From: Huang Ying <ying.huang(a)intel.com>
ANBZ: #80
cherry-picked from
https://git.kernel.org/pub/scm/linux/kernel/git/vishal/tiering.git/commit/?…
When test memory tiering optimization solution with the application
using THP, we found sometimes the demotion/promotion between the
fast/slow memory nodes pauses for several hundreds seconds. After
some digging, we found there is a live lock as below.
1. In NUMA hint page fault handler, if the latency is less than the
threshold, the THP in the slow memory node will be promoted.

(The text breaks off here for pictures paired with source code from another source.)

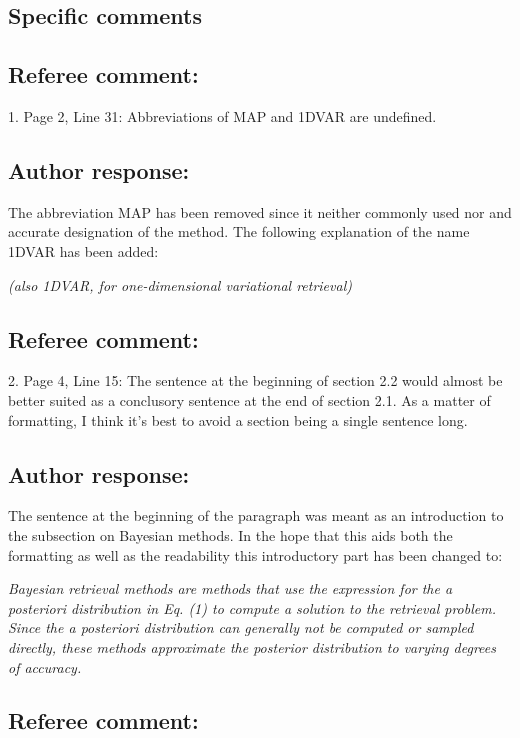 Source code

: \documentclass[journal abbreviation, manuscript]{copernicus}
\begin{document}
\subsection{Specific comments}

\subsection*{Referee comment:}

1. Page 2, Line 31: Abbreviations of MAP and 1DVAR are undefined.

\subsection*{Author response:}

The abbreviation MAP has been removed since it neither commonly used nor
and accurate designation of the method. The following explanation of the
name 1DVAR has been added:

\vspace{0.5em}
\textit{(also 1DVAR, for one-dimensional variational retrieval)}

\subsection*{Referee comment:}
2. Page 4, Line 15: The sentence at the beginning of section 2.2 would almost be better
suited as a conclusory sentence at the end of section 2.1. As a matter of formatting, I
think it’s best to avoid a section being a single sentence long.

\subsection*{Author response:}

The sentence at the beginning of the paragraph was meant as an introduction to the
subsection on Bayesian methods. In the hope that this aids both the formatting as
well as the readability this introductory part has been changed to:


\vspace{1em}
\textit{
Bayesian retrieval methods are methods that use the expression for the a
posteriori distribution in Eq. (1) to compute a solution to the
retrieval problem. Since the a posteriori distribution can generally not be
computed or sampled directly, these methods approximate the posterior
distribution to varying degrees of accuracy.}

\subsection*{Referee comment:}
\end{document}
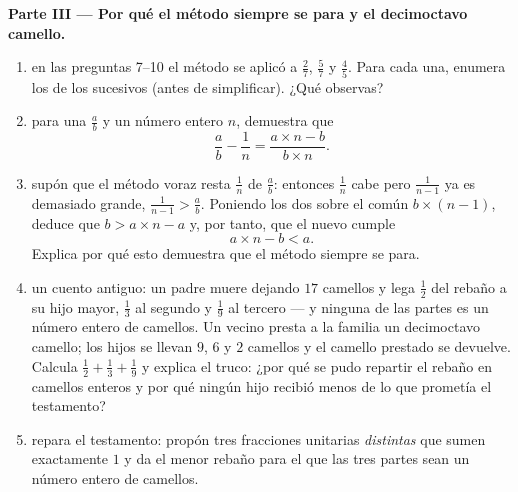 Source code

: \begin{problem}
\medskip
\noindent\textbf{Parte III --- Por qué el método siempre se para y el
decimoctavo camello.}
\begin{enumerate}[resume]
  \item en las preguntas 7--10 el método se aplicó a $\frac27$,
        $\frac57$ y $\frac45$. Para cada una, enumera los  de
        los  sucesivos (antes de simplificar).
        ¿Qué observas?
  \item para una  $\frac ab$ y un número entero $n$, demuestra
        que
        \[
        \frac{a}{b} - \frac{1}{n}
        = \frac{a \times n - b}{b \times n} .
        \]
  \item supón que el método voraz resta $\frac1n$ de
        $\frac ab$: entonces $\frac1n$ cabe pero $\frac{1}{n-1}$ ya
        es demasiado grande, $\frac{1}{n-1} > \frac ab$. Poniendo los dos
        sobre el  común $b \times (n - 1)$, deduce
        que $b > a \times n - a$ y, por tanto, que el nuevo 
        cumple
        \[
        a \times n - b < a .
        \]
        Explica por qué esto demuestra que el método siempre se para.
  \item un cuento antiguo: un padre muere dejando $17$ camellos y lega
        $\frac12$ del rebaño a su hijo mayor, $\frac13$ al
        segundo y $\frac19$ al tercero --- y ninguna de las
        partes es un número entero de camellos. Un vecino presta a la
        familia un decimoctavo camello; los hijos se llevan $9$, $6$ y
        $2$ camellos y el camello prestado se devuelve. Calcula
        $\frac12 + \frac13 + \frac19$ y explica el truco: ¿por qué
        se pudo repartir el rebaño en camellos enteros y por qué ningún
        hijo recibió menos de lo que prometía el testamento?
  \item repara el testamento: propón tres fracciones unitarias
        \emph{distintas} que sumen exactamente $1$ y da el
        menor rebaño para el que las tres partes sean un número
        entero de camellos.
\end{enumerate}
\end{problem}
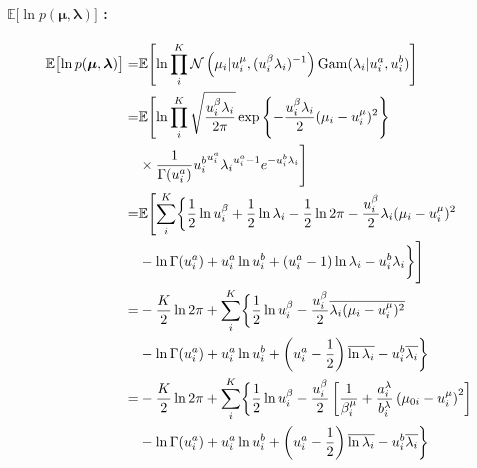 \paragraph{$\mathbb{E}\bigl[\ln p({\boldsymbol \mu}, {\boldsymbol \lambda}) \bigr]$ : }
\begin{align}
  \mathbb{E}\bigl[\ln p({\boldsymbol \mu}, {\boldsymbol \lambda}) \bigr]  =&  \mathbb{E}\Biggl[ \ln \prod_i^K  \mathcal{N}\left(\mu_i | u_i^\mu, (u_i^\beta \lambda_i)^{-1}\right) {\rm Gam}(\lambda_i | u_i^a, u_i^b)  \Biggr]  \\
%
    =&  \mathbb{E}\Biggl[ \ln \prod_i^K \sqrt{\frac{u_i^\beta \lambda_i}{2\pi}} \exp\left\{-\frac{u_i^\beta \lambda_i}{2} (\mu_i - u_i^\mu)^2 \right\}  \notag  \\  
      &  \times \frac{1}{\Gamma(u_i^a)} {u_i^b}^{u_i^a} {\lambda_i}^{u_i^a - 1} e^{- u_i^b \lambda_i} \Biggr]  \\
%
  =&  \mathbb{E}\Biggl[ \sum_i^K \biggl\{  
      \frac{1}{2} \ln u_i^\beta + \frac{1}{2} \ln \lambda_i - \frac{1}{2} \ln 2 \pi  - \frac{u_i^\beta}{2} \lambda_i (\mu_i - u_i^\mu)^2  \notag  \\
      &  - \ln \Gamma(u_i^a) + u_i^a \ln u_i^b + \left(u_i^a - 1\right) \ln \lambda_i - u_i^b \lambda_i  
    \biggr\} \Biggr]  \\
%
  =&   - \frac{K}{2} \ln 2 \pi + \sum_i^K \biggl\{  
      \frac{1}{2} \ln u_i^\beta - \frac{u_i^\beta}{2} \overline{\lambda_i (\mu_i - u_i^\mu)^2}  \notag  \\
      &  - \ln \Gamma(u_i^a) + u_i^a \ln u_i^b + \left(u_i^a - \frac{1}{2}\right) \overline{\ln \lambda_i} - u_i^b \overline{\lambda_i}  
    \biggr\}  \\ 
%
  =&   - \frac{K}{2} \ln 2 \pi + \sum_i^K \biggl\{  
      \frac{1}{2} \ln u_i^\beta - \frac{u_i^\beta}{2} \left[ \frac{1}{\beta_i^\mu} + \frac{a_i^\lambda}{b_i^\lambda} \left( \mu_{0i} - u_i^\mu \right)^2 \right]  \notag  \\
      &  - \ln \Gamma(u_i^a) + u_i^a \ln u_i^b + \left(u_i^a - \frac{1}{2}\right) \overline{\ln \lambda_i} - u_i^b \overline{\lambda_i}  
    \biggr\}  
\end{align}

2. In migrate_misplaced_transhuge_page(), if there is only 1 order 9
free page (and 0 order 10 free page) in the fast memory node, 1 THP
will be allocated successfully.
3. In migrate_misplaced_transhuge_page(), numamigrate_isolate_page()
will be called to check the number of free pages in the fast memory node and isolate
the original THP page in the slow memory node. Because there's no
enough free page available in the fast memory node,
numamigrate_isolate_page() will return with failure and wake up kswapd
of the DRAM node.
4. In migrate_misplaced_transhuge_page(), the allocated THP in DRAM
will be freed, so there's 1 order 9 free page in the fast memory node
again.
5. In kswapd of the DRAM node, because the watermark is OK and there's
1 order 9 free page. kswapd will go to sleep without demotion
(reclaiming).
To resolve the issue, in this patch, in
migrate_misplaced_transhuge_page(), numamigrate_isolate_page() is
called before allocating the THP. So the remaining 1 order 9 free
page can be consumed successfully. And for the following THP
migration requests, kswapd can demotion (reclaim) and compact to make
some order 9 free pages available.
Signed-off-by: "Huang, Ying" <ying.huang(a)intel.com>
Signed-off-by: Baolin Wang <baolin.wang(a)linux.alibaba.com>
---
mm/migrate.c | 23 +++++++++++------------
1 file changed, 11 insertions(+), 12 deletions(-)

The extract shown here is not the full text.